* Task description: Look through the entries and report how many lines include the word "structure". Give the number alone.

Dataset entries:

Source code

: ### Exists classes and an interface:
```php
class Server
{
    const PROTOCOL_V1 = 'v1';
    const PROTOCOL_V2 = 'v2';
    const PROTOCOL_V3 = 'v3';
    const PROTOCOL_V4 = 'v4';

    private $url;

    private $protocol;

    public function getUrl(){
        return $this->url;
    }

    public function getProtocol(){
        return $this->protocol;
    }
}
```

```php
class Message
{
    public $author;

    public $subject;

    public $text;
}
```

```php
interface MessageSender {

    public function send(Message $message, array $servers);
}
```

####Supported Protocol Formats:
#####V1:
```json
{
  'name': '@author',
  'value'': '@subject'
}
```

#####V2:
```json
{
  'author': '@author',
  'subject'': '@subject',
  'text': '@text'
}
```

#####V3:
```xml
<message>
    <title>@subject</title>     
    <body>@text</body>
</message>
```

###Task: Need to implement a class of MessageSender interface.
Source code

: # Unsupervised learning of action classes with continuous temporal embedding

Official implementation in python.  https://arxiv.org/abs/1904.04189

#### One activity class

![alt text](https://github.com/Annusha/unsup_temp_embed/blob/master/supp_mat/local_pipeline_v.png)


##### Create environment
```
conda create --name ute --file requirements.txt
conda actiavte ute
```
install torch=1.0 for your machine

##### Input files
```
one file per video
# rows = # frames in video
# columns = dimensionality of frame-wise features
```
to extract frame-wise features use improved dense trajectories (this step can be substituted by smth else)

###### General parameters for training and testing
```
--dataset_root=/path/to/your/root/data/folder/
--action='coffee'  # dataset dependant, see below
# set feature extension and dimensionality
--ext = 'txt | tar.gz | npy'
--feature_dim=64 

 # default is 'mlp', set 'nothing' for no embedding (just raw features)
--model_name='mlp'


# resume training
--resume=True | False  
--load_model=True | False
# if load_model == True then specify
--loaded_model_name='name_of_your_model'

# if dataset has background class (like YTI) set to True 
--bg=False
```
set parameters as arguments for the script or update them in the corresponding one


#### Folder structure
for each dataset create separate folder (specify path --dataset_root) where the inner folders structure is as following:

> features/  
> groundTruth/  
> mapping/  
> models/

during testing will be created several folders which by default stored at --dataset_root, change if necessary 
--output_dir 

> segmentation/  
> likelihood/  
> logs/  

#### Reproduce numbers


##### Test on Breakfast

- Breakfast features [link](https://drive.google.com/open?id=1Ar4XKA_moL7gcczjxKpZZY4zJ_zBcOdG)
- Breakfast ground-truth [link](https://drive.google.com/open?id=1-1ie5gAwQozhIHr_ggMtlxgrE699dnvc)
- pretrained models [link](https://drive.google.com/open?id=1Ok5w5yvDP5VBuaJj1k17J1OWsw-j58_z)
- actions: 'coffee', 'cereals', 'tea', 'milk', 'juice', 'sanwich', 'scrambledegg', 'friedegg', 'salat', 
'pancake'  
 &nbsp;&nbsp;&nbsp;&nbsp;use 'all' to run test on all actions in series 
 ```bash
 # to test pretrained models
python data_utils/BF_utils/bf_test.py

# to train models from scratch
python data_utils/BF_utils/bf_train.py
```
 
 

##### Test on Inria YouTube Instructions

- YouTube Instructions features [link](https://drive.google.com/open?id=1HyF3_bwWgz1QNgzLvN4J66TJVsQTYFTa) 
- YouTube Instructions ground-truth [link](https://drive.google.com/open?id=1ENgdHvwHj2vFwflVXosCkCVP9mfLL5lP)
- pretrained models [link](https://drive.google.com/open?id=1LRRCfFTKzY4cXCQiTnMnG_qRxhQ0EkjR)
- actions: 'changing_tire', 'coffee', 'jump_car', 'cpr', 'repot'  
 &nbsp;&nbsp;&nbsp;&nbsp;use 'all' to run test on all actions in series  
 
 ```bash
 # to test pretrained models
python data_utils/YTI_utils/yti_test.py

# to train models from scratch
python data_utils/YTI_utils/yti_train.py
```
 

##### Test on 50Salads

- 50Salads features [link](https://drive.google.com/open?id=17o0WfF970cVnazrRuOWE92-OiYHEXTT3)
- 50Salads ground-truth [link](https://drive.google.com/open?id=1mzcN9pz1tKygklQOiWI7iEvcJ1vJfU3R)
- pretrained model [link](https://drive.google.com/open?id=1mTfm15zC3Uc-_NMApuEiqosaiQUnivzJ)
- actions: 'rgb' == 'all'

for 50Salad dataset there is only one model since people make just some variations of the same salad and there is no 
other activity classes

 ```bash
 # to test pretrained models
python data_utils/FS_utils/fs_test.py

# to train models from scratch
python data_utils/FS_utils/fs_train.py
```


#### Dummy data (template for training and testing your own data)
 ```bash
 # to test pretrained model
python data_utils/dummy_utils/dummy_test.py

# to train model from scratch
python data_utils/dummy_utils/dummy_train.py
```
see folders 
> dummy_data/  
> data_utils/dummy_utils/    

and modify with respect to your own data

* Answer to this task: 2